LOS MEJORADOS JARED Y JENSEN

DEAN Y CASTIEL… PECADO

   Mejorados. Una mugre de título, lo sé, pero a la autora no se le ocurrió ninguno mejor y a mí tampoco. Presento el trabajo de una querida amiga, con quien trabajé mucho tiempo y sigo en contacto. Fue ella una de quienes me sumergió en el mundo virtual de Brokeback Mountain, yo le presenté la serie Supernatural y terminó más fanática que yo. Hace tiempo quería escribir algo y me pidió presentarlo, para que la ayudara a limar detalles. La historia me gustó porque plantea ese ángulo que tanto me gustan de estas historias; Jared y Jensen se conocen y se aman, claro, pero antes hay toda una serie de dificultades, malos entendidos, discusiones… y odio. La siguiente trama, que no es mía y por eso la presento, no tengo que ocuparme yo de escribirla (no totalmente), se sitúa en un universo alterno al programa y los actores, con personajes extraordinarios en un mundo donde los nazis ganaron la guerra en Europa y a mediados de los setenta, la guerra germano-soviético provocó que el mundo fuera totalmente diferente a lo que ahora es. Suena extraño, pero la amiga logra darle claridad… casi siempre. Habrá escenas subidas de tono, y es allí donde más meto cuchara (a Sonia le gusta lo que escribo, o eso dice, y como siempre es incómodo saber que mis amigas saben de estas páginas, entran y leen). Espero que les guste, a mí me atrapó. Por cierto, ella puso condiciones… ya verán. Y se molestarán (río mientras escribo)
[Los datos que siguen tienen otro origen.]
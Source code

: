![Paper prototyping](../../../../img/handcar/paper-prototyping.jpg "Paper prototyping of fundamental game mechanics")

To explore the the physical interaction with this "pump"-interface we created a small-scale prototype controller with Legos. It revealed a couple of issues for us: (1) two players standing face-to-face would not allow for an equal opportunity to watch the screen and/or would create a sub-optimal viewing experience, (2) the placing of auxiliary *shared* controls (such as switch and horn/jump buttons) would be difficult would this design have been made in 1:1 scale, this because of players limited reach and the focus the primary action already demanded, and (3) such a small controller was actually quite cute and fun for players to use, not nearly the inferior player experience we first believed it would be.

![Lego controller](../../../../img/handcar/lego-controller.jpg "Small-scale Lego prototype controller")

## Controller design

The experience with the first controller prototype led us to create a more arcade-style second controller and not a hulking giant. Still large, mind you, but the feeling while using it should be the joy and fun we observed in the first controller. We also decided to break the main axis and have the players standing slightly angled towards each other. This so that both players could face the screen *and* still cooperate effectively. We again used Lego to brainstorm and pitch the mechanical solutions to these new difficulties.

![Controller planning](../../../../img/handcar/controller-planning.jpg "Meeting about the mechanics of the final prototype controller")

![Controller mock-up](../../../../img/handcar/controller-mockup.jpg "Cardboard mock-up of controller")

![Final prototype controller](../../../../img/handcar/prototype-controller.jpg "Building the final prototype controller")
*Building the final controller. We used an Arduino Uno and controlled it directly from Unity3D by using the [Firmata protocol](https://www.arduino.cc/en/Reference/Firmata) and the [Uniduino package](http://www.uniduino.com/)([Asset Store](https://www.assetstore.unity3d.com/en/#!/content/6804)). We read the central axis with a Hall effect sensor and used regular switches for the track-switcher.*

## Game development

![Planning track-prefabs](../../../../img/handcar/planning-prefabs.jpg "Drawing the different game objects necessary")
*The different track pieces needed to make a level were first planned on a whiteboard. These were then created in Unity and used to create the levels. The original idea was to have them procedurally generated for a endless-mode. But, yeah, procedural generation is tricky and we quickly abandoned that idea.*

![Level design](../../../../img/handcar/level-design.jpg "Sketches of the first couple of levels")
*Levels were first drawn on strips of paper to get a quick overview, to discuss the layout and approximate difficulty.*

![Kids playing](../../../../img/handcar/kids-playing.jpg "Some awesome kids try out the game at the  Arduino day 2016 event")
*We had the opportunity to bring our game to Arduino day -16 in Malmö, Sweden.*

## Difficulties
   Les presento a consideración el inicio…

De Sonia.

jared-y-jensen-separados

   ¡Ni me mires!

   Jared Padalecki era un héroe, y no porque formara parte de las tropas especiales, de los altamente preparados, destacándose incluso dentro de grupos que realizaban proezas francamente  sobrehumanas, siendo el primero en correr hacia el peligro con una sonrisa en los labios, el último en retirarse; no retrocediendo jamás si alguien de su grupo, un civil e incluso un rival desarmado, quedaba mal situado en un momento dado. Lo era porque, en cuanto tuvo conciencia de no ser como el resto, lo informó a sus padres, maestros y al Estado. Que terminara en alguna fuerza militar de elite, era lo lógico. Una vez dentro del ejército se sabría si servía para algo más. Aunque una vez allí, pocos deseaban irse o buscar alguna otra especialidad.

   No era extraño que fuera arrojado, o fuerte, la mutación que alteraba la miostatina en su cuerpo, era alta, como en otros “nuevos humanos”; pero aún entre otros de parecida constitución, él representaba un caso especial. Valiente, leal, atento, astuto, de reflejos que iban a la par de sus mejoras físicas, era poseedor de un temperamento ligero, alegre, nada rencoroso. Pero también sabía imponerse, su resistencia bajo presión, aún entre los suyos, era notable. Sumemos a eso que no era un chico egoísta, ni ambicioso más allá de probar todo los nuevos juguetes de primero, escuchar que lo hizo bien y saber que cumplió. No era extraño que a pesar de contar apenas con veintiséis años, ya ocupara un cargo de liderazgo dentro de la patrulla aural. Y, sin embargo…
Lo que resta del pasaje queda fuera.